Rajdeep’s core argument rests on the idea that digital satire, meme culture and online irreverence are potent enough to dismantle heavily institutionalised political systems and shatter “narrative management”.

However, evaluating this through the lens of empirical socio-economic and political science reveals a deep disconnect between romantic media commentary and structural reality. While his article correctly identifies pockets of youth anxiety regarding employment and economic stability, its conclusion — that an online satirical trend poses a structural threat to the current administration — is fundamentally flawed.

Rajdeep misinterprets the mechanics of political power, misdiagnoses the nature of modern digital dissent, and conflates viral internet metrics with actual political mobilisation. The central thesis of Rajdeep’s article argues that the current establishment is uniquely vulnerable to humour because “ridicule is harder to crush” than traditional political opposition. It suggests that a government whose power relies on “perception management” suddenly panics when the public script is flipped by internet memes. This assertion treats satire as a novel, modern weapon, ignoring its long history as a tool used against political systems.

More importantly, it fundamentally mischaracterises the nature of the current administration’s political strength, which does not exist in a vacuum of public relations or advertising campaigns, as the article implies. Political stability in a country as vast and diverse as India is built on institutional depth, widespread grassroots networks, and a clear, predictable ideological direction. The results of Bengal have proved it beyond doubt.

History has demonstrated that political systems have never collapsed under the weight of mockery. In socio-economic terms, memes function as a psychological safety valve — a mechanism for digital catharsis that channels real frustrations into harmless online consumption rather than into an organised, constructive political alternative. Therefore, the claim that this online movement has “shattered the government’s aura” substitutes internet trends for rigorous political analysis.

Rajdeep romanticises the decentralised nature of the ‘Cockroach Janata Party’, praising it for having “no leader, no office, no cadre, no structure”. Within modern media commentary, this is frequently framed as a strength — an elusive force the state cannot counter.

In the actual study of political economy, a movement without structure is a movement without long-term relevance. To alter the trajectory of a state, a political entity must possess the capacity to mobilise capital, organise voters, command legislative presence, or sustain prolonged institutional engagement.

The current government’s sustained electoral success is built on precisely these tangible pillars: an unparalleled organisational hierarchy, relentless grassroots contact, and the ability to translate political promises into on-the-ground delivery.

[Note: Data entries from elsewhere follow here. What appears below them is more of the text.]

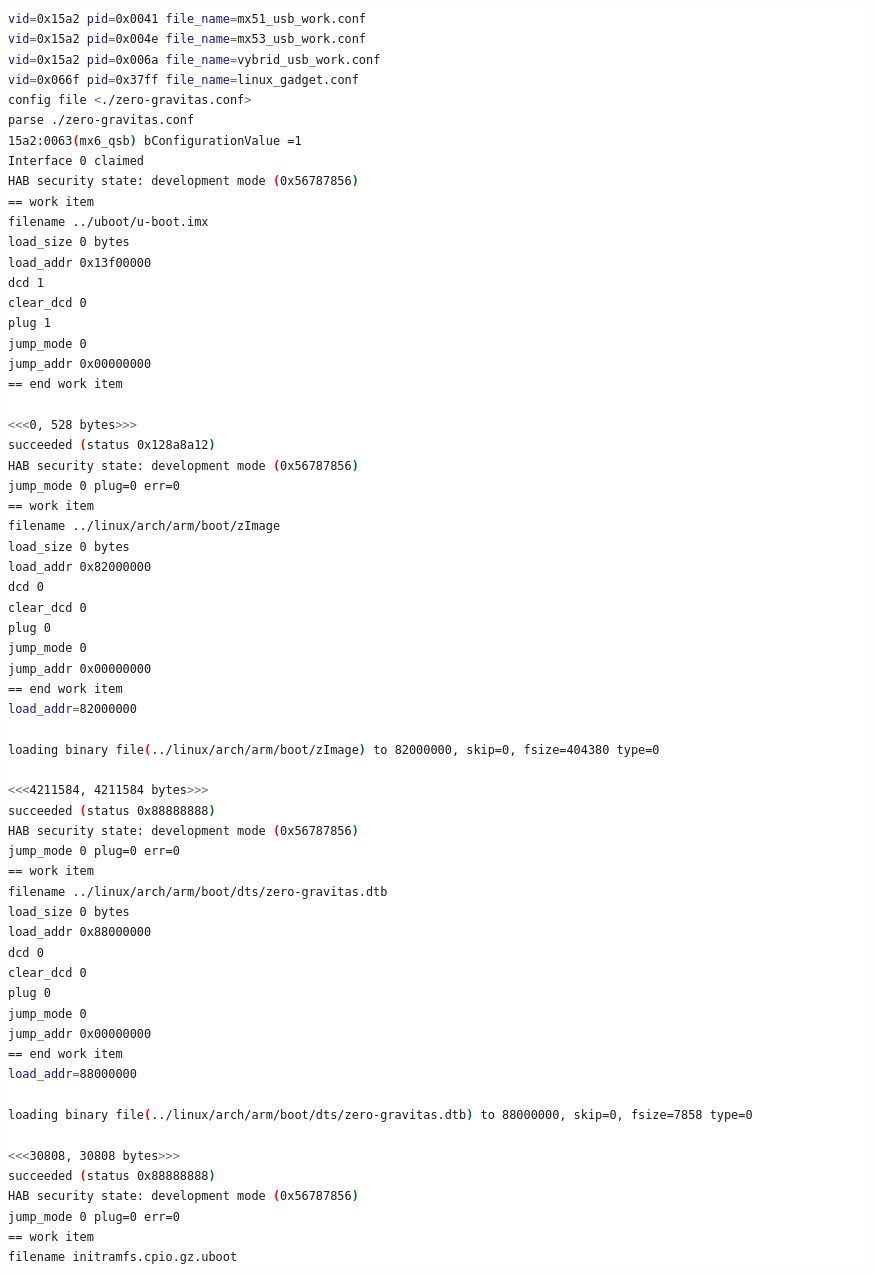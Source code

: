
 ```bash 
vid=0x15a2 pid=0x0041 file_name=mx51_usb_work.conf
vid=0x15a2 pid=0x004e file_name=mx53_usb_work.conf
vid=0x15a2 pid=0x006a file_name=vybrid_usb_work.conf
vid=0x066f pid=0x37ff file_name=linux_gadget.conf
config file <./zero-gravitas.conf>
parse ./zero-gravitas.conf
15a2:0063(mx6_qsb) bConfigurationValue =1
Interface 0 claimed
HAB security state: development mode (0x56787856)
== work item
filename ../uboot/u-boot.imx
load_size 0 bytes
load_addr 0x13f00000
dcd 1
clear_dcd 0
plug 1
jump_mode 0
jump_addr 0x00000000
== end work item

<<<0, 528 bytes>>>
succeeded (status 0x128a8a12)
HAB security state: development mode (0x56787856)
jump_mode 0 plug=0 err=0
== work item
filename ../linux/arch/arm/boot/zImage
load_size 0 bytes
load_addr 0x82000000
dcd 0
clear_dcd 0
plug 0
jump_mode 0
jump_addr 0x00000000
== end work item
load_addr=82000000

loading binary file(../linux/arch/arm/boot/zImage) to 82000000, skip=0, fsize=404380 type=0

<<<4211584, 4211584 bytes>>>
succeeded (status 0x88888888)
HAB security state: development mode (0x56787856)
jump_mode 0 plug=0 err=0
== work item
filename ../linux/arch/arm/boot/dts/zero-gravitas.dtb
load_size 0 bytes
load_addr 0x88000000
dcd 0
clear_dcd 0
plug 0
jump_mode 0
jump_addr 0x00000000
== end work item
load_addr=88000000

loading binary file(../linux/arch/arm/boot/dts/zero-gravitas.dtb) to 88000000, skip=0, fsize=7858 type=0

<<<30808, 30808 bytes>>>
succeeded (status 0x88888888)
HAB security state: development mode (0x56787856)
jump_mode 0 plug=0 err=0
== work item
filename initramfs.cpio.gz.uboot
```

Rajdeep attempts a reality check by contrasting this trend with the youth insurrection in Nepal, noting that a protest wave in a smaller nation cannot easily be replicated across India’s population of 1.5 billion. Yet the piece fails to follow its own logic to its natural conclusion. If structural scale and diversity matter, then an unstructured group of “chronically online” youth is an evolutionary dead end in political mobilisation.

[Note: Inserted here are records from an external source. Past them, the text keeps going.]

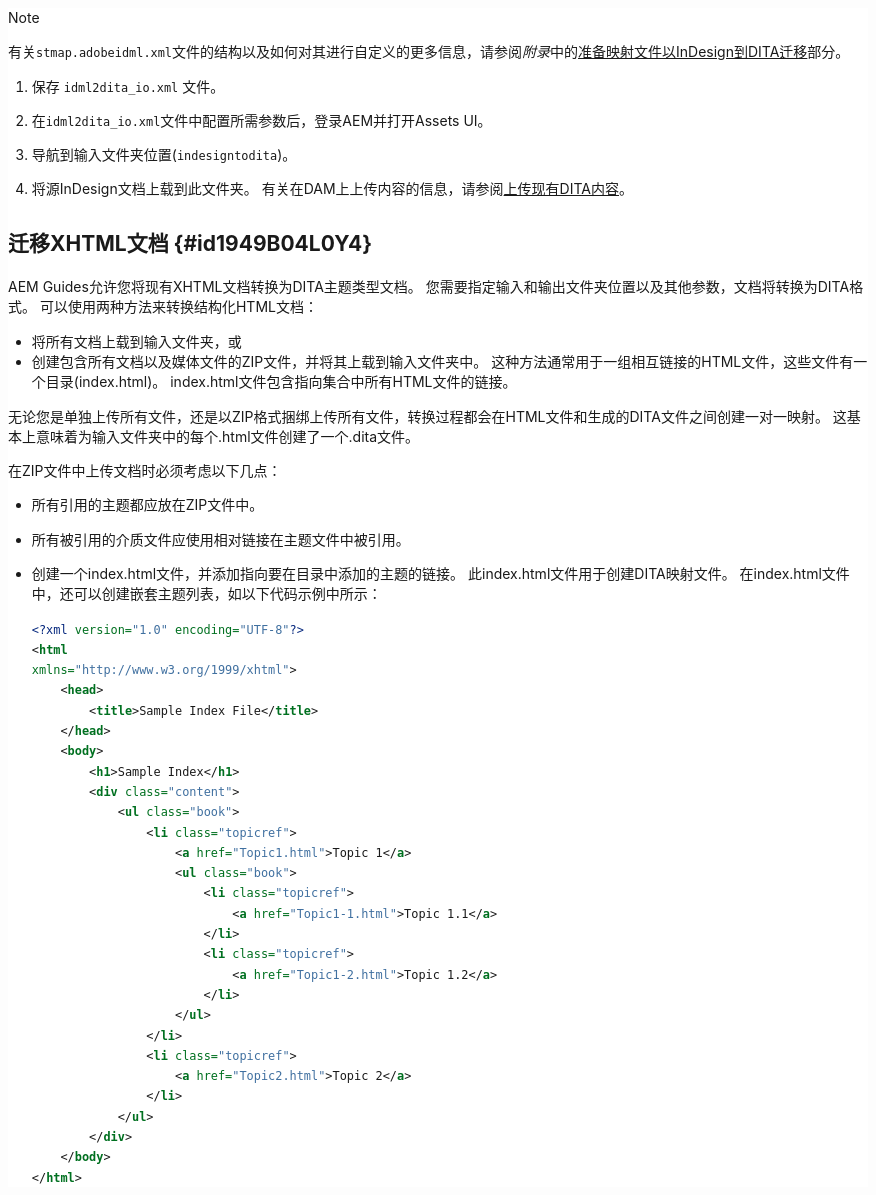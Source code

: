 >[!NOTE]
>
> 有关`stmap.adobeidml.xml`文件的结构以及如何对其进行自定义的更多信息，请参阅&#x200B;*附录*&#x200B;中的[准备映射文件以InDesign到DITA迁移](appendix.md#id194AF0003HT)部分。

1. 保存 `idml2dita_io.xml` 文件。

1. 在`idml2dita_io.xml`文件中配置所需参数后，登录AEM并打开Assets UI。

1. 导航到输入文件夹位置\(`indesigntodita`\)。

1. 将源InDesign文档上载到此文件夹。 有关在DAM上上传内容的信息，请参阅[上传现有DITA内容](migrate-content-upload-existing-dita-content.md#)。


## 迁移XHTML文档 {#id1949B04L0Y4}

AEM Guides允许您将现有XHTML文档转换为DITA主题类型文档。 您需要指定输入和输出文件夹位置以及其他参数，文档将转换为DITA格式。 可以使用两种方法来转换结构化HTML文档：

- 将所有文档上载到输入文件夹，或
- 创建包含所有文档以及媒体文件的ZIP文件，并将其上载到输入文件夹中。 这种方法通常用于一组相互链接的HTML文件，这些文件有一个目录\(index.html\)。 index.html文件包含指向集合中所有HTML文件的链接。

无论您是单独上传所有文件，还是以ZIP格式捆绑上传所有文件，转换过程都会在HTML文件和生成的DITA文件之间创建一对一映射。 这基本上意味着为输入文件夹中的每个.html文件创建了一个.dita文件。

在ZIP文件中上传文档时必须考虑以下几点：

- 所有引用的主题都应放在ZIP文件中。

- 所有被引用的介质文件应使用相对链接在主题文件中被引用。

- 创建一个index.html文件，并添加指向要在目录中添加的主题的链接。 此index.html文件用于创建DITA映射文件。 在index.html文件中，还可以创建嵌套主题列表，如以下代码示例中所示：

  ```XML
  <?xml version="1.0" encoding="UTF-8"?>
  <html
  xmlns="http://www.w3.org/1999/xhtml">
      <head>
          <title>Sample Index File</title>
      </head>
      <body>
          <h1>Sample Index</h1>
          <div class="content">
              <ul class="book">
                  <li class="topicref">
                      <a href="Topic1.html">Topic 1</a>
                      <ul class="book">
                          <li class="topicref">
                              <a href="Topic1-1.html">Topic 1.1</a>
                          </li>
                          <li class="topicref">
                              <a href="Topic1-2.html">Topic 1.2</a>
                          </li>
                      </ul>
                  </li>
                  <li class="topicref">
                      <a href="Topic2.html">Topic 2</a>
                  </li>
              </ul>
          </div>
      </body>
  </html>
  ```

Rajdeep highlights real socio-economic challenges, such as youth employment pressures and economic transitions. However, his diagnosis of how this anxiety manifests politically is deeply flawed. Rajdeep states that “the anger is not ideological alone, it is intensely personal”, and that meme culture has become the primary language of protest. When educated youth turn to self-described labels such as “unemployed, lazy and chronically online”, they are not engaging in a transformative political awakening. Instead, they are retreating into cyber-nihilism. A meme page does not offer a policy solution for job creation, nor does it provide a platform for structural reform. It merely capitalises on disillusionment.

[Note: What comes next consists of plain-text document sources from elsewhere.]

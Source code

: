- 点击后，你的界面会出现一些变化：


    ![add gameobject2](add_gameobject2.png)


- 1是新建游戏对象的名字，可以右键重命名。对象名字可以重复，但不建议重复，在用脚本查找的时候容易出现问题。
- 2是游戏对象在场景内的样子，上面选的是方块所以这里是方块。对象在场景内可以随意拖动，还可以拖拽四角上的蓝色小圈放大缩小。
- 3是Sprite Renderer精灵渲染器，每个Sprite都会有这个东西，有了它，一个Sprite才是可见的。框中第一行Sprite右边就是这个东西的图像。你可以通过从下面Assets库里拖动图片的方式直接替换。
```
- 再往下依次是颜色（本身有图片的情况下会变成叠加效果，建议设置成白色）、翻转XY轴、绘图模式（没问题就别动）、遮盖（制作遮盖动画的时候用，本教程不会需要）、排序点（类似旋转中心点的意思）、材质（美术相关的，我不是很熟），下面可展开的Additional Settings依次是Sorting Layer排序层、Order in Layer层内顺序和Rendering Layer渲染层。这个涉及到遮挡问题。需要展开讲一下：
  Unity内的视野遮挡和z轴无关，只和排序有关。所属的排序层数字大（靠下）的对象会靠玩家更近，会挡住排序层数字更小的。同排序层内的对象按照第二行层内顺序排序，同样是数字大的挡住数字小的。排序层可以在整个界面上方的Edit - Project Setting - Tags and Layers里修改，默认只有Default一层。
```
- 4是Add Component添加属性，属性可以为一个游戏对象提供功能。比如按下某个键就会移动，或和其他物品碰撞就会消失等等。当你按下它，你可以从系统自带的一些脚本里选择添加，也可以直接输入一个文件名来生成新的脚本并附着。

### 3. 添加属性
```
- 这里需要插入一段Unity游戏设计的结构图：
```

Furthermore, Rajdeep overlooks a critical factual reality: the current administration’s political durability among young voters is driven by macroeconomic transitions. Despite structural global challenges, India’s macroeconomic indicators, the formalisation of the economy, and the expansion of digital public infrastructure have created new avenues for entrepreneurship, gig employment and self-sufficiency that do not fit traditional definitions of employment. By framing youth sentiment entirely through the lens of online cynicism, Rajdeep fails to account for the millions of young citizens who are active participants in, and beneficiaries of, this evolving economic framework.

The primary currency of online satirical movements is digital engagement: retweets, likes, shares and algorithmic virality. Conversely, real political power operates in the physical world of resource allocation, institutional leverage and legislative execution. The current administration has consistently demonstrated its focus on tangible outcomes — from national highway expansion to manufacturing incentives — while treating online commentary as transient noise.

Voters across the socio-economic spectrum and more specifically in our country do not cast ballots based on viral internet trends. They vote based on tangible changes in their quality of life, security and economic aspirations. The persistent electoral support for the Modi-led government across various states is evidence that its governance model resonates far beyond urban, English-speaking or digitally hyperactive demographics.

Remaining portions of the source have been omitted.